Thomas suggests organizing your new year with a calendar system that works for you (one woman's old-school day planner is another's PDA calendar) and attacking monstrous to-do lists with the knowledge that "Once you're in motion, you tend to stay in motion." Picking up toys will lead to unloading the dishwasher and browning the beef and vegetables for dinner.
8 of 11
8. Swallow a supplement.
The average woman takes in less than 700mg of calcium per day—far below the 1000mg she should be getting (after age 50, it jumps to 1200mg). Besides strengthening bones and fighting osteoporosis, three daily servings of calcium-rich yogurt can greatly increase fat loss. Our collective vitamin D levels are suffering, too, and have been tied to a heightened risk of cancer, high blood pressure and depression.
This year, resolve to include a serving of low-fat dairy at every meal (skim milk in your cereal, a part-skim mozzarella cheese stick at lunch, a cup of yogurt for a nighttime dessert) and swallow a daily combination calcium-vitamin D supplement.
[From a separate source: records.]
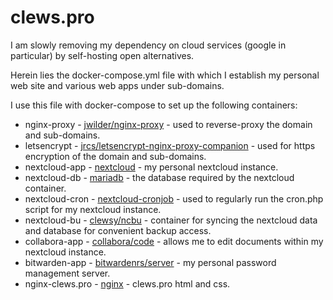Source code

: # clews.pro


I am slowly removing my dependency on cloud services (google in particular) by self-hosting open alternatives.


Herein lies the docker-compose.yml file with which I establish my personal web site and various web apps under sub-domains.

I use this file with docker-compose to set up the following containers:
* nginx-proxy - [jwilder/nginx-proxy](https://hub.docker.com/r/jwilder/nginx-proxy) - used to reverse-proxy the  domain and sub-domains.
* letsencrypt - [jrcs/letsencrypt-nginx-proxy-companion](https://hub.docker.com/r/jrcs/letsencrypt-nginx-proxy-companion) - used for https encryption of the domain and sub-domains.
* nextcloud-app - [nextcloud](https://hub.docker.com/_/nextcloud) - my personal nextcloud instance.
* nextcloud-db - [mariadb](https://hub.docker.com/_/mariadb) - the database required by the nextcloud container.
* nextcloud-cron - [nextcloud-cronjob](https://hub.docker.com/r/rcdailey/nextcloud-cronjob) - used to regularly run the cron.php script for my nextcloud instance.
* nextcloud-bu - [clewsy/ncbu](https://gitlab.com/clewsy/ncbu) - container for syncing the nextcloud data and database for convenient backup access.
* collabora-app - [collabora/code](https://hub.docker.com/r/collabora/code) - allows me to edit documents within my nextcloud instance.
* bitwarden-app - [bitwardenrs/server](https://hub.docker.com/r/bitwardenrs/server) - my personal password management server.
* nginx-clews.pro - [nginx](https://hub.docker.com/_/nginx) - clews.pro html and css.

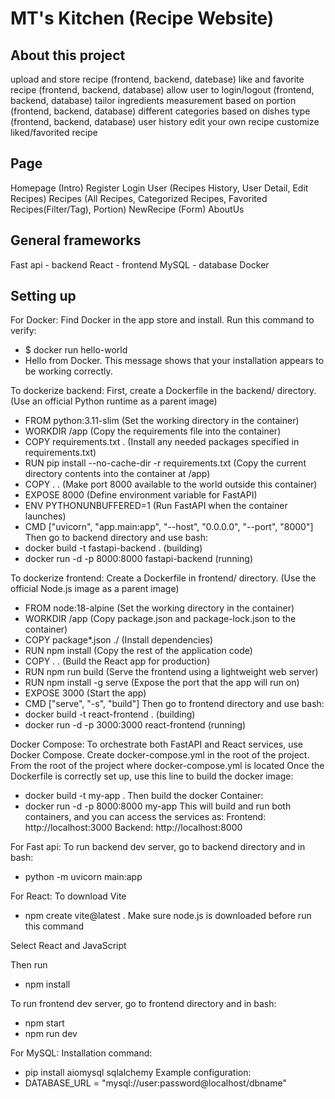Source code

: # MT's Kitchen (Recipe Website)

## About this project
upload and store recipe (frontend, backend, datebase)
like and favorite recipe (frontend, backend, database)
allow user to login/logout (frontend, backend, database)
tailor ingredients measurement based on portion (frontend, backend, database)
different categories based on dishes type (frontend, backend, database)
user history
edit your own recipe 
customize liked/favorited recipe

## Page
Homepage (Intro)
Register 
Login
User (Recipes History, User Detail, Edit Recipes)
Recipes (All Recipes, Categorized Recipes, Favorited Recipes(Filter/Tag), Portion)
NewRecipe (Form)
AboutUs


## General frameworks
Fast api - backend
React - frontend
MySQL - database
Docker

## Setting up
For Docker:
Find Docker in the app store and install.
Run this command to verify:
- $ docker run hello-world
- Hello from Docker.
This message shows that your installation appears to be working correctly.

To dockerize backend:
First, create a Dockerfile in the backend/ directory.
(Use an official Python runtime as a parent image)
- FROM python:3.11-slim
(Set the working directory in the container)
- WORKDIR /app
(Copy the requirements file into the container)
- COPY requirements.txt .
(Install any needed packages specified in requirements.txt)
- RUN pip install --no-cache-dir -r requirements.txt
(Copy the current directory contents into the container at /app)
- COPY . .
(Make port 8000 available to the world outside this container)
- EXPOSE 8000
(Define environment variable for FastAPI)
- ENV PYTHONUNBUFFERED=1
(Run FastAPI when the container launches)
- CMD ["uvicorn", "app.main:app", "--host", "0.0.0.0", "--port", "8000"]
Then go to backend directory and use bash:
- docker build -t fastapi-backend .     (building)
- docker run -d -p 8000:8000 fastapi-backend       (running)

To dockerize frontend:
Create a Dockerfile in frontend/ directory.
(Use the official Node.js image as a parent image)
- FROM node:18-alpine
(Set the working directory in the container)
- WORKDIR /app
(Copy package.json and package-lock.json to the container)
- COPY package*.json ./
(Install dependencies)
- RUN npm install
(Copy the rest of the application code)
- COPY . .
(Build the React app for production)
- RUN npm run build
(Serve the frontend using a lightweight web server)
- RUN npm install -g serve
(Expose the port that the app will run on)
- EXPOSE 3000
(Start the app)
- CMD ["serve", "-s", "build"]
Then go to frontend directory and use bash:
- docker build -t react-frontend .         (building)
- docker run -d -p 3000:3000 react-frontend           (running)

Docker Compose:
To orchestrate both FastAPI and React services, use Docker Compose.
Create docker-compose.yml in the root of the project.
From the root of the project where docker-compose.yml is located
Once the Dockerfile is correctly set up, use this line to build the docker image:
- docker build -t my-app .
Then build the docker Container:
- docker run -d -p 8000:8000 my-app
This will build and run both containers, and you can access the services as:
Frontend: http://localhost:3000
Backend: http://localhost:8000

For Fast api:
To run backend dev server, go to backend directory and in bash:
- python -m uvicorn main:app

For React:
To download Vite
- npm create vite@latest .
Make sure node.js is downloaded before run this command

Select React and JavaScript

Then run
- npm install

To run frontend dev server, go to frontend directory and in bash:
- npm start
- npm run dev

For MySQL:
Installation command:
- pip install aiomysql sqlalchemy
Example configuration:
- DATABASE_URL = "mysql://user:password@localhost/dbname"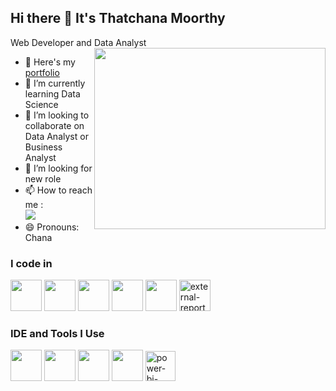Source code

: ## Hi there 👋 It's Thatchana Moorthy

Web Developer and Data Analyst
<img align="right" width="370" height="290" src="https://i.pinimg.com/originals/47/f0/34/47f0342cec72b800463bf003eac1257e.gif">
- 🔭 Here's my [portfolio](https://hareesh.web.app/)                                                 
- 🌱 I’m currently learning Data Science
- 👯 I’m looking to collaborate on Data Analyst or Business Analyst
- 🤔 I’m looking for new role
- 📫 How to reach me :
<br />  [<img src="https://img.shields.io/badge/LinkedIn-0077B5?style=for-the-badge&logo=linkedin&logoColor=white" />](https://www.linkedin.com/in/thatchana-moorthy-g-974b69303?lipi=urn%3Ali%3Apage%3Ad_flagship3_profile_view_base_contact_details%3Bg%2FPSvSn5TjurzADS9qv3aw%3D%3D)
- 😄 Pronouns: Chana
### I code in
<img height="50" width="50" src="https://img.icons8.com/color/48/000000/python.png" />    <img height="50" width="50" src="https://img.icons8.com/color/48/000000/html-5.png" /> <img height="50" width="50" src="https://img.icons8.com/color/48/000000/css3.png" /> <img height="50" width="50" src="https://img.icons8.com/color/48/000000/javascript.png"/>  <img height="50" width="50" src="https://img.icons8.com/color/48/000000/mysql-logo.png"/> <img width="50" height="50" src="https://img.icons8.com/external-itim2101-lineal-color-itim2101/64/external-report-marketplace-itim2101-lineal-color-itim2101.png" alt="external-report-marketplace-itim2101-lineal-color-itim2101"/>

### IDE and Tools I Use
<img height="50" width="50" src="https://img.icons8.com/color/48/000000/visual-studio-code-2019.png"/> <img height="50" width="50" src="https://img.icons8.com/color/48/000000/pycharm.png"/>  <img height="50" width="50" src="https://img.icons8.com/dusk/64/000000/anaconda.png"/> <img height="50" src="https://img.icons8.com/officel/480/null/java-eclipse.png"/> <img width="48" height="48" src="https://img.icons8.com/fluency/48/power-bi-2021.png" alt="power-bi-2021"/>

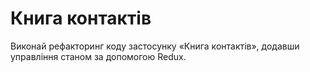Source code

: # Книга контактів

Виконай рефакторинг коду застосунку «Книга контактів», додавши управління станом за допомогою Redux. <br>
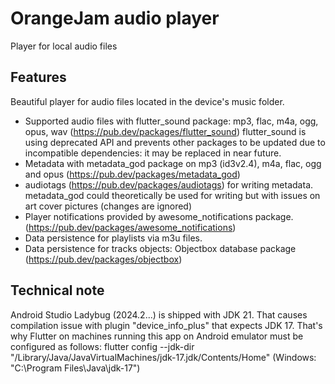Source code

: # OrangeJam audio player

Player for local audio files

## Features

Beautiful player for audio files located in the device's music folder.

- Supported audio files with flutter_sound package: mp3, flac, m4a, ogg, opus, wav (https://pub.dev/packages/flutter_sound)
  flutter_sound is using deprecated API and prevents other packages to be updated due to incompatible dependencies: it may be replaced in near future.
- Metadata with metadata_god package on mp3 (id3v2.4), m4a, flac, ogg and opus (https://pub.dev/packages/metadata_god)
- audiotags (https://pub.dev/packages/audiotags) for writing metadata. metadata_god could theoretically be used for writing but with issues on art cover pictures (changes are ignored)
- Player notifications provided by awesome_notifications package. (https://pub.dev/packages/awesome_notifications)
- Data persistence for playlists via m3u files.
- Data persistence for tracks objects: Objectbox database package (https://pub.dev/packages/objectbox)

## Technical note
Android Studio Ladybug (2024.2...) is shipped with JDK 21. That causes compilation issue with plugin "device_info_plus" that expects JDK 17.
That's why Flutter on machines running this app on Android emulator must be configured as follows:
flutter config --jdk-dir "/Library/Java/JavaVirtualMachines/jdk-17.jdk/Contents/Home" (Windows: "C:\Program Files\Java\jdk-17")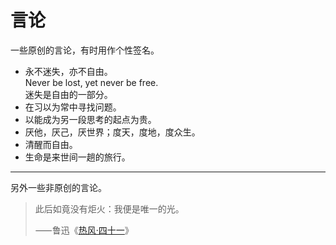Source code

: # 言论

一些原创的言论，有时用作个性签名。

- 永不迷失，亦不自由。  
  Never be lost, yet never be free.  
  迷失是自由的一部分。
- 在习以为常中寻找问题。
- 以能成为另一段思考的起点为贵。
- 厌他，厌己，厌世界；度天，度地，度众生。
- 清醒而自由。
- 生命是来世间一趟的旅行。

---

另外一些非原创的言论。

> 此后如竟没有炬火：我便是唯一的光。
>
> ⸺鲁迅《[热风·四十一](http://www.luxunmuseum.com.cn/cx/content.php?id=1439)》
One surprising nondairy way to also nab twice your daily vitamin D needs: three ounces of sockeye salmon!
9 of 11
9 Stall the Snack Attacks
A recent survey found that seven out of 10 women reach for a snack even if they don't want it, simply because it's there. Nicole Atkinson of Baltimore was one of them, mindlessly snacking while on her computer at work. But this publicist and mom of two young boys is vowing to snack smart: "I've already started, bringing in raw almonds and celery stalks to work." She also likes freeze-dried fruit for a low-fat candylike treat.
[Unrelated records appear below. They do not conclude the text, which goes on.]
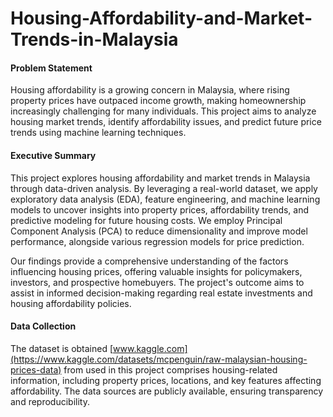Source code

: # Housing-Affordability-and-Market-Trends-in-Malaysia

#### Problem Statement
Housing affordability is a growing concern in Malaysia, where rising property prices have outpaced income growth, making homeownership increasingly challenging for many individuals. This project aims to analyze housing market trends, identify affordability issues, and predict future price trends using machine learning techniques.

#### Executive Summary
This project explores housing affordability and market trends in Malaysia through data-driven analysis. By leveraging a real-world dataset, we apply exploratory data analysis (EDA), feature engineering, and machine learning models to uncover insights into property prices, affordability trends, and predictive modeling for future housing costs. We employ Principal Component Analysis (PCA) to reduce dimensionality and improve model performance, alongside various regression models for price prediction.

Our findings provide a comprehensive understanding of the factors influencing housing prices, offering valuable insights for policymakers, investors, and prospective homebuyers. The project's outcome aims to assist in informed decision-making regarding real estate investments and housing affordability policies.

#### Data Collection
The dataset is obtained [www.kaggle.com](https://www.kaggle.com/datasets/mcpenguin/raw-malaysian-housing-prices-data) from used in this project comprises housing-related information, including property prices, locations, and key features affecting affordability. The data sources are publicly available, ensuring transparency and reproducibility.
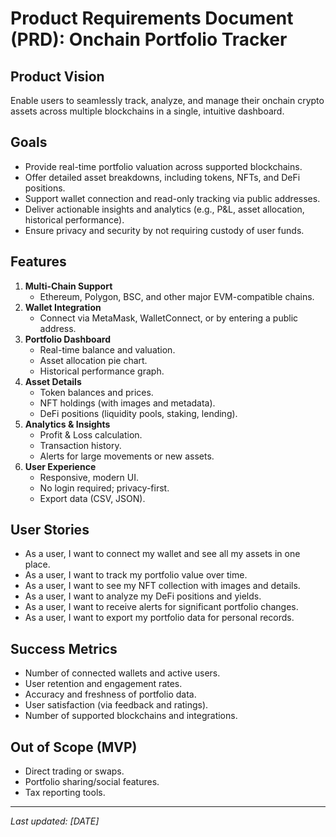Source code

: # Product Requirements Document (PRD): Onchain Portfolio Tracker

## Product Vision

Enable users to seamlessly track, analyze, and manage their onchain crypto assets across multiple blockchains in a single, intuitive dashboard.

## Goals

- Provide real-time portfolio valuation across supported blockchains.
- Offer detailed asset breakdowns, including tokens, NFTs, and DeFi positions.
- Support wallet connection and read-only tracking via public addresses.
- Deliver actionable insights and analytics (e.g., P&L, asset allocation, historical performance).
- Ensure privacy and security by not requiring custody of user funds.

## Features

1. **Multi-Chain Support**
   - Ethereum, Polygon, BSC, and other major EVM-compatible chains.
2. **Wallet Integration**
   - Connect via MetaMask, WalletConnect, or by entering a public address.
3. **Portfolio Dashboard**
   - Real-time balance and valuation.
   - Asset allocation pie chart.
   - Historical performance graph.
4. **Asset Details**
   - Token balances and prices.
   - NFT holdings (with images and metadata).
   - DeFi positions (liquidity pools, staking, lending).
5. **Analytics & Insights**
   - Profit & Loss calculation.
   - Transaction history.
   - Alerts for large movements or new assets.
6. **User Experience**
   - Responsive, modern UI.
   - No login required; privacy-first.
   - Export data (CSV, JSON).

## User Stories

- As a user, I want to connect my wallet and see all my assets in one place.
- As a user, I want to track my portfolio value over time.
- As a user, I want to see my NFT collection with images and details.
- As a user, I want to analyze my DeFi positions and yields.
- As a user, I want to receive alerts for significant portfolio changes.
- As a user, I want to export my portfolio data for personal records.

## Success Metrics

- Number of connected wallets and active users.
- User retention and engagement rates.
- Accuracy and freshness of portfolio data.
- User satisfaction (via feedback and ratings).
- Number of supported blockchains and integrations.

## Out of Scope (MVP)

- Direct trading or swaps.
- Portfolio sharing/social features.
- Tax reporting tools.

---

_Last updated: [DATE]_
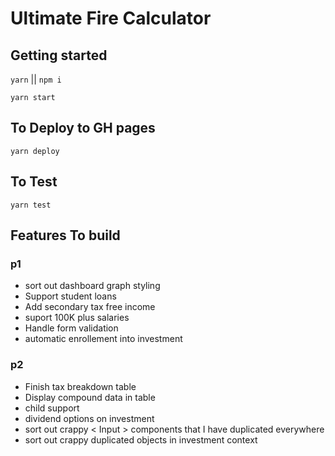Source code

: # Ultimate Fire Calculator

## Getting started

`yarn`  ||  `npm i`

`yarn start`


## To Deploy to GH pages 

`yarn deploy`

## To Test

`yarn test`


## Features To build

### p1

- sort out dashboard graph styling
- Support student loans
- Add secondary tax free income 
- suport 100K plus salaries 
- Handle form validation
- automatic enrollement into investment

### p2
- Finish tax breakdown table
-	Display compound data in table 
- child support 
- dividend options on investment
- sort out crappy < Input > components that I have duplicated everywhere
- sort out crappy duplicated objects in investment context
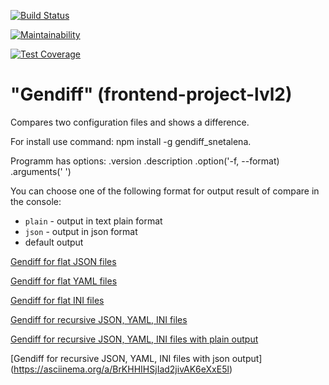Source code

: [![Build Status](https://travis-ci.org/snetalena/frontend-project-lvl2.svg?branch=master)](https://travis-ci.org/snetalena/frontend-project-lvl2)

[![Maintainability](https://api.codeclimate.com/v1/badges/a99a88d28ad37a79dbf6/maintainability)](https://codeclimate.com/github/snetalena/frontend-project-lvl2/maintainability)

[![Test Coverage](https://api.codeclimate.com/v1/badges/a99a88d28ad37a79dbf6/test_coverage)](https://codeclimate.com/github/snetalena/frontend-project-lvl2/test_coverage)

# "Gendiff" (frontend-project-lvl2)

Compares two configuration files and shows a difference.

For install use command: 
npm install -g gendiff_snetalena.

Programm has options:
  .version
  .description
  .option('-f, --format)
  .arguments('<firstConfig> <secondConfig>')

You can choose one of the following format for output result of compare in the console:

- `plain` - output in text plain format
- `json` - output in json format
-  default output

[Gendiff for flat JSON files](https://asciinema.org/a/3YdgRqHjF386zhhUMr1EyON1U)

[Gendiff for flat YAML files](https://asciinema.org/a/Iz30t7sVG5IiA8y0stTGh8yeI)

[Gendiff for flat INI files](https://asciinema.org/a/lAHAqXKyWsrx7JrCGcXCrCrVx)

[Gendiff for recursive JSON, YAML, INI files](https://asciinema.org/a/fruL6KE0VhgpBj1JPc2dL3ZPd)

[Gendiff for recursive JSON, YAML, INI files with plain output](https://asciinema.org/a/0RJYDMjRrON4Ce271fvcoJCUs)

[Gendiff for recursive JSON, YAML, INI files with json output] (https://asciinema.org/a/BrKHHIHSjIad2jivAK6eXxE5l)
Molly Morgan, R.D., author of The Skinny Rules, says snacking—done correctly—is a smart way to keep hunger in check. "You're less likely to be tempted at the mall or when ordering from a restaurant menu" if you've had a small snack with a combination of protein, carbs, and healthy fats an hour beforehand. Try a nonfat Greek yogurt or a handful of nuts and a small piece of fruit.
10 of 11
10. Wear sunblock.
We're not gonna lie—it feels good to be tan. But the pleasure is fleeting and the damage incurred can add years to your face while taking them off your life. According to the Skin Cancer Foundation, there are more new cases of skin cancer each year than breast, prostate, lung, and colon cancer combined, with one in five Americans eventually being diagnosed.
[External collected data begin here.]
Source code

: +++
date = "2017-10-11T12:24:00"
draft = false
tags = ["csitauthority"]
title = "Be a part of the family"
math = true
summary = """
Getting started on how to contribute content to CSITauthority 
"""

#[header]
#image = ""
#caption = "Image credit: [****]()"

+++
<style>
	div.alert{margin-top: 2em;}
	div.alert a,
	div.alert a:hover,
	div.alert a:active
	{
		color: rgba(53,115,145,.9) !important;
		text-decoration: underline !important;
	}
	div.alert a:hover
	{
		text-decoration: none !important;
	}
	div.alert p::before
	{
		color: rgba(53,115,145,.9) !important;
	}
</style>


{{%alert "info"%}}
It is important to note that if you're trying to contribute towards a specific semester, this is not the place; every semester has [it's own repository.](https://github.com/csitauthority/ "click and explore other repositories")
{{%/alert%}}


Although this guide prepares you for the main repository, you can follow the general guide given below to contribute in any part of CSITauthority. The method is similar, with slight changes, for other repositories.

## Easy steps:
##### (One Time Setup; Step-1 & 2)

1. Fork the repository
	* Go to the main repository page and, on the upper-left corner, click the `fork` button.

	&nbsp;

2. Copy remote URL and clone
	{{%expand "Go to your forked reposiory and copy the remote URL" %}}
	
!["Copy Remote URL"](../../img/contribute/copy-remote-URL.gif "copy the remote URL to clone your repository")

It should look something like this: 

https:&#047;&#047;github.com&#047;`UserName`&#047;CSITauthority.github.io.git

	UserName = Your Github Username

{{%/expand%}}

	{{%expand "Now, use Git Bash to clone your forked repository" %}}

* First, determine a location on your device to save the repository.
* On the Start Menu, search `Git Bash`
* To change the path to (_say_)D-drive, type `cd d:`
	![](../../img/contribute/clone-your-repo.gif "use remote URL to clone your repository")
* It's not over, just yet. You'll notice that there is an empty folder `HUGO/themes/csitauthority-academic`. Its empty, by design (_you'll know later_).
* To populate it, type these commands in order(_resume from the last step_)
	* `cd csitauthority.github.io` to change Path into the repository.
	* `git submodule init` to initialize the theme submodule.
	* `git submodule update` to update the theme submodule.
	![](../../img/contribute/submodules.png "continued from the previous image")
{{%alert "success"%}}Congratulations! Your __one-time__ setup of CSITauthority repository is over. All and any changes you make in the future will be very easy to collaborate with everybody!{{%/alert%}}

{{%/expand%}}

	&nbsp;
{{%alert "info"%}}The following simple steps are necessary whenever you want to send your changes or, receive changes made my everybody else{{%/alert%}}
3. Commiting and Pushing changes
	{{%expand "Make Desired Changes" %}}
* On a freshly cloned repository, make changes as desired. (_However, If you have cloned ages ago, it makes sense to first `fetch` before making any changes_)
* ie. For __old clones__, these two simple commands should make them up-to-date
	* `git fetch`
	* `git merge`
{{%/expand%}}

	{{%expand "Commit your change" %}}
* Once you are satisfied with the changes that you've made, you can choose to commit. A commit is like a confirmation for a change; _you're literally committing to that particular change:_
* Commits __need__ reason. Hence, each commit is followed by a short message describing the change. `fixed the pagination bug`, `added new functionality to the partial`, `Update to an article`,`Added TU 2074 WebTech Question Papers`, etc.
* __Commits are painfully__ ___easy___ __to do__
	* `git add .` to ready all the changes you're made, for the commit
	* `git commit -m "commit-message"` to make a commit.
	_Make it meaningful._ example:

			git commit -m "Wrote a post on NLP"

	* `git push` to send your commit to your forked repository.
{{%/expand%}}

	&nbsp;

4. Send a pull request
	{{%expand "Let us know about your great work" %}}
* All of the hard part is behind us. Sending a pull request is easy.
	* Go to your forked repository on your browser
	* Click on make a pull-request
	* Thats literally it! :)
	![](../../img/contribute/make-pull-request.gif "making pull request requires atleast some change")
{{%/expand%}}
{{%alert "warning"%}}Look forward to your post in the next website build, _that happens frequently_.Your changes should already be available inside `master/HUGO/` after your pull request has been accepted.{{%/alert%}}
The good news: Research shows that only 23% of your lifetime sun exposure occurs by age 18, so it's not too late to slow down crow's feet, stave off age spots, and protect yourself from cancer in the following decades. Look for a noncomedogenic, broad-spectrum, four-star formula (companies must rate their products' UVA protection with a four-star system) with a minimum SPF of 30. Celebrity makeup artist Jemma Kidd (Teri Hatcher, Debra Messing) reminds you to cover your decolletage, neck, ears and hands. Look for a lip balm with SPF too.
11 of 11
11. Break your e-mail addiction.
The average person working with a computer loses a little over two hours of productivity a day due to interruptions and distractions. That's a ton of time—time you could be spending in yoga class, at a movie with your husband, or catching precious zzz's.
Ring in January 1 by turning your ringer off (for incoming e-mails, that is) as well as the new-message chime on your work computer. "Think of your inbox as you do your mailbox at home," declutter guru Thomas says. "We don't run out there 10 times a day." Check it once or twice daily, at the same time every day. Congratulations—you now have 10 more hours per week to floss, apply sunblock, eat a calcium-rich food, then nap!